The title may seem nonsense but let me explain. I was studying a program the other day when I encountered the following assembly code:
movaps xmm3, xmmword ptr [rbp-30h]
lea rdx, [rdi+1320h]
movaps xmm5, xmm3
movaps xmm6, xmm3
movaps xmm0, xmm3
movss dword ptr [rdx], xmm3
shufps xmm5, xmm3, 55h
shufps xmm6, xmm3, 0AAh
shufps xmm0, xmm3, 0FFh
movaps xmm4, xmm3
movss dword ptr [rdx+4], xmm5
movss dword ptr [rdx+8], xmm6
movss dword ptr [rdx+0Ch], xmm0
mulss xmm4, xmm3
and it seems like mostly it just copies four floats from [rbp-30h] to [rdx]. Those shufps
s are used just to select one of four floats in xmm3
(e.g. shufps xmm5, xmm3, 55h
selects the second float and places it in xmm5
).
This makes me wonder if the compiler did so because shufps
is actually faster than memory access (something like movss xmm0, dword ptr [rbp-30h]

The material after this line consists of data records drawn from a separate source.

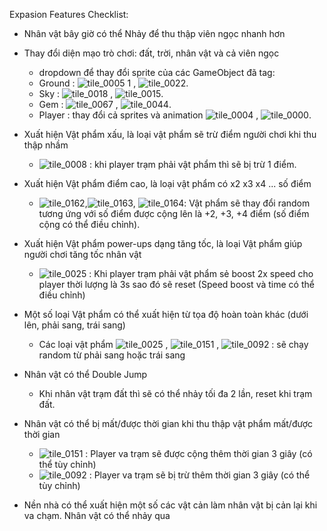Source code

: Expasion Features Checklist:
- Nhân vật bây giờ có thể Nhảy để thu thập viên ngọc nhanh hơn
- Thay đổi diện mạo trò chơi: đất, trời, nhân vật và cả viên ngọc
  - dropdown để thay đổi sprite của các GameObject đã tag:
  - Ground : ![tile_0005 1](https://github.com/phatx88/GemCatcher/assets/66936482/133d5287-60db-4a2d-a31f-517ca4fa2b95) , ![tile_0022](https://github.com/phatx88/GemCatcher/assets/66936482/d6b5433d-6a44-4197-a4ea-ff2d76ff5ce4).
  - Sky : ![tile_0018](https://github.com/phatx88/GemCatcher/assets/66936482/5c09faf0-13f9-47af-87ed-9cee49891f28) , ![tile_0015](https://github.com/phatx88/GemCatcher/assets/66936482/6ef5e327-71ee-469c-9149-97bd3de0f880).
  - Gem : ![tile_0067](https://github.com/phatx88/GemCatcher/assets/66936482/fc6213fc-440f-4d53-aa64-b0cf84f43139) , ![tile_0044](https://github.com/phatx88/GemCatcher/assets/66936482/c2408347-502c-4659-b65f-17476d4815fb).
  - Player : thay đổi cả sprites và animation ![tile_0004](https://github.com/phatx88/GemCatcher/assets/66936482/34911a0c-3665-40c9-90ba-da553e2eda68) , ![tile_0000](https://github.com/phatx88/GemCatcher/assets/66936482/db5e83dc-b373-4d31-9309-c4f3b12eadd4).

- Xuất hiện Vật phẩm xấu, là loại vật phẩm sẽ trừ điểm người chơi khi thu thập nhầm
  - ![tile_0008](https://github.com/phatx88/GemCatcher/assets/66936482/27dde2cc-d562-4065-b401-4f1752b52e0f) : khi player trạm phải vật phẩm thì sẽ bị trừ 1 điểm.

- Xuất hiện Vật phẩm điểm cao, là loại vật phẩm có x2 x3 x4 ... số điểm
  - ![tile_0162](https://github.com/phatx88/GemCatcher/assets/66936482/64efdefe-25a9-426a-82bd-f22639c84f06),![tile_0163](https://github.com/phatx88/GemCatcher/assets/66936482/816d9c52-d09f-413a-9ea9-b161b2481e7d), ![tile_0164](https://github.com/phatx88/GemCatcher/assets/66936482/6e709b70-2597-44b6-844c-aa2638ce9038): Vật phẩm sẽ thay đổi random tương ứng với số điểm được cộng lên là +2, +3, +4 điểm (số điểm cộng có thể điều chỉnh).

- Xuất hiện Vật phẩm power-ups dạng tăng tốc, là loại Vật phẩm giúp người chơi tăng tốc nhân vật
  - ![tile_0025](https://github.com/phatx88/GemCatcher/assets/66936482/7f905685-dd07-4f60-b508-343d26defd07) : Khi player trạm phải vật phẩm sẻ boost 2x speed cho player thời lượng là 3s sao đó sẽ reset (Speed boost và time có thể điều chỉnh)

- Một số loại Vật phẩm có thể xuất hiện từ tọa độ hoàn toàn khác (dưới lên, phải sang, trái sang)
  - Các loại vật phẩm ![tile_0025](https://github.com/phatx88/GemCatcher/assets/66936482/774e8526-6a23-4390-bfbf-03337151e260) , ![tile_0151](https://github.com/phatx88/GemCatcher/assets/66936482/4e82b862-e417-489c-819b-780b91a4566c) , ![tile_0092](https://github.com/phatx88/GemCatcher/assets/66936482/a701d3a5-3e39-46b2-81ed-c94c819bab5e) : sẽ chạy random từ phải sang hoặc trái sang

- Nhân vật có thể Double Jump
  - Khi nhân vật trạm đất thì sẽ có thể nhảy tối đa 2 lần, reset khi trạm đất.
    
- Nhân vật có thể bị mất/được thời gian khi thu thập vật phẩm mất/được thời gian
  - ![tile_0151](https://github.com/phatx88/GemCatcher/assets/66936482/83d001ca-3bed-425e-8e12-edb2ecc3d743) : Player va trạm sẽ được cộng thêm thời gian 3 giây (có thể tùy chỉnh)
  - ![tile_0092](https://github.com/phatx88/GemCatcher/assets/66936482/e003d5c7-84e5-4888-a535-c08632699558) : Player va trạm sẽ bị trừ thêm thời gian 3 giây (có thể tùy chỉnh)


- Nền nhà có thể xuất hiện một số các vật cản làm nhân vật bị cản lại khi va chạm. Nhân vật có thể nhảy qua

, movss dword ptr [rdx], xmm0
).
So I wrote some tests to compare these two approaches and found shufps
always slower than multiple memory accesses. Now I'm thinking maybe the use of shufps
has nothing to do with performance. It might just be there to obfuscate the code so decompilers cannot produce clean code easily (tried with IDA pro and it was indeed overly complicated).
While I'll probably never use shufps
explicitly anyway (by using _mm_shuffle_ps
for example) in any practical programs as the compiler is most likely smarter than me, I still want to know why the compiler that compiled the program generated such code. It's neither faster nor smaller. It makes no sense.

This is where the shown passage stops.